Document images with source code:
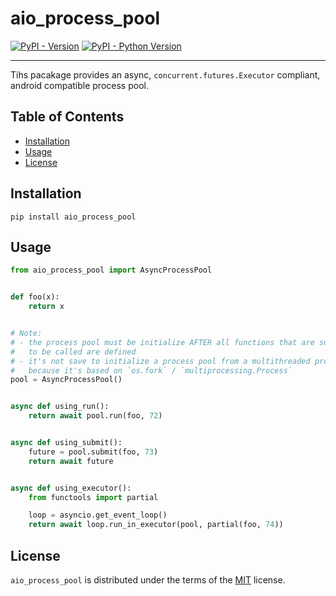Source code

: # aio_process_pool

[![PyPI - Version](https://img.shields.io/pypi/v/aio_process_pool.svg)](https://pypi.org/project/aio_process_pool)
[![PyPI - Python Version](https://img.shields.io/pypi/pyversions/aio_process_pool.svg)](https://pypi.org/project/aio_process_pool)

-----

Tihs pacakage provides an async, `concurrent.futures.Executor` compliant, android compatible process pool.

## Table of Contents

- [Installation](#installation)
- [Usage](#usage)
- [License](#license)

## Installation

```console
pip install aio_process_pool
```

## Usage

```python
from aio_process_pool import AsyncProcessPool


def foo(x):
    return x


# Note:
# - the process pool must be initialize AFTER all functions that are supposed
#   to be called are defined
# - it's not save to initialize a process pool from a multithreaded process
#   because it's based on `os.fork` / `multiprocessing.Process`
pool = AsyncProcessPool()


async def using_run():
    return await pool.run(foo, 72)


async def using_submit():
    future = pool.submit(foo, 73)
    return await future


async def using_executor():
    from functools import partial

    loop = asyncio.get_event_loop()
    return await loop.run_in_executor(pool, partial(foo, 74))
```

## License

`aio_process_pool` is distributed under the terms of the [MIT](https://spdx.org/licenses/MIT.html) license.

Task details: Identify the lines of the data that contain the word "initialize". Copy each of them.

Reply to the task:
# - the process pool must be initialize AFTER all functions that are supposed
# - it's not save to initialize a process pool from a multithreaded process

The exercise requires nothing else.